Work task ::
Your result should be every line of the records below that contains the word "Description".

##### Data for review

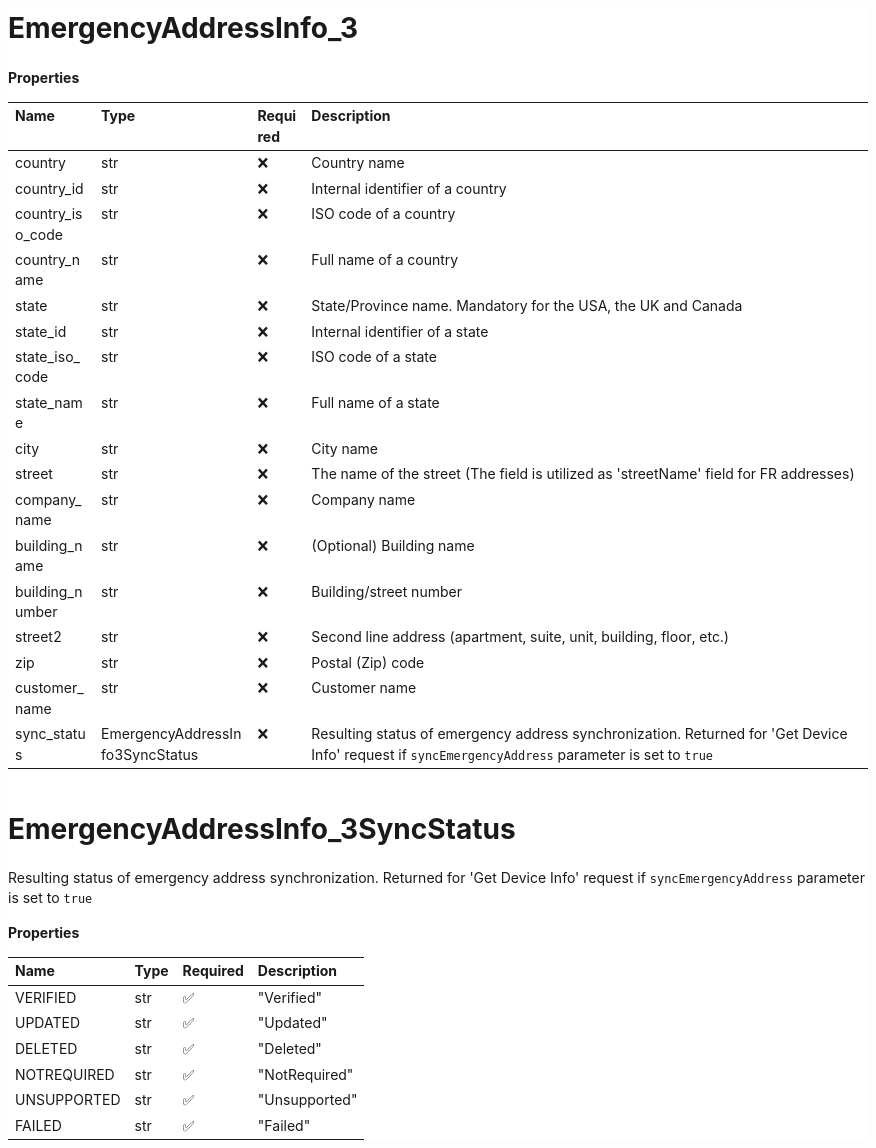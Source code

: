 # EmergencyAddressInfo_3

**Properties**

| Name             | Type                            | Required | Description                                                                                                                                        |
| :--------------- | :------------------------------ | :------- | :------------------------------------------------------------------------------------------------------------------------------------------------- |
| country          | str                             | ❌       | Country name                                                                                                                                       |
| country_id       | str                             | ❌       | Internal identifier of a country                                                                                                                   |
| country_iso_code | str                             | ❌       | ISO code of a country                                                                                                                              |
| country_name     | str                             | ❌       | Full name of a country                                                                                                                             |
| state            | str                             | ❌       | State/Province name. Mandatory for the USA, the UK and Canada                                                                                      |
| state_id         | str                             | ❌       | Internal identifier of a state                                                                                                                     |
| state_iso_code   | str                             | ❌       | ISO code of a state                                                                                                                                |
| state_name       | str                             | ❌       | Full name of a state                                                                                                                               |
| city             | str                             | ❌       | City name                                                                                                                                          |
| street           | str                             | ❌       | The name of the street (The field is utilized as 'streetName' field for FR addresses)                                                              |
| company_name     | str                             | ❌       | Company name                                                                                                                                       |
| building_name    | str                             | ❌       | (Optional) Building name                                                                                                                           |
| building_number  | str                             | ❌       | Building/street number                                                                                                                             |
| street2          | str                             | ❌       | Second line address (apartment, suite, unit, building, floor, etc.)                                                                                |
| zip              | str                             | ❌       | Postal (Zip) code                                                                                                                                  |
| customer_name    | str                             | ❌       | Customer name                                                                                                                                      |
| sync_status      | EmergencyAddressInfo3SyncStatus | ❌       | Resulting status of emergency address synchronization. Returned for 'Get Device Info' request if `syncEmergencyAddress` parameter is set to `true` |

# EmergencyAddressInfo_3SyncStatus

Resulting status of emergency address synchronization. Returned for 'Get Device Info' request if `syncEmergencyAddress` parameter is set to `true`

**Properties**

| Name        | Type | Required | Description   |
| :---------- | :--- | :------- | :------------ |
| VERIFIED    | str  | ✅       | "Verified"    |
| UPDATED     | str  | ✅       | "Updated"     |
| DELETED     | str  | ✅       | "Deleted"     |
| NOTREQUIRED | str  | ✅       | "NotRequired" |
| UNSUPPORTED | str  | ✅       | "Unsupported" |
| FAILED      | str  | ✅       | "Failed"      |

##########

Answer section ::
| Name             | Type                            | Required | Description                                                                                                                                        |
| Name        | Type | Required | Description   |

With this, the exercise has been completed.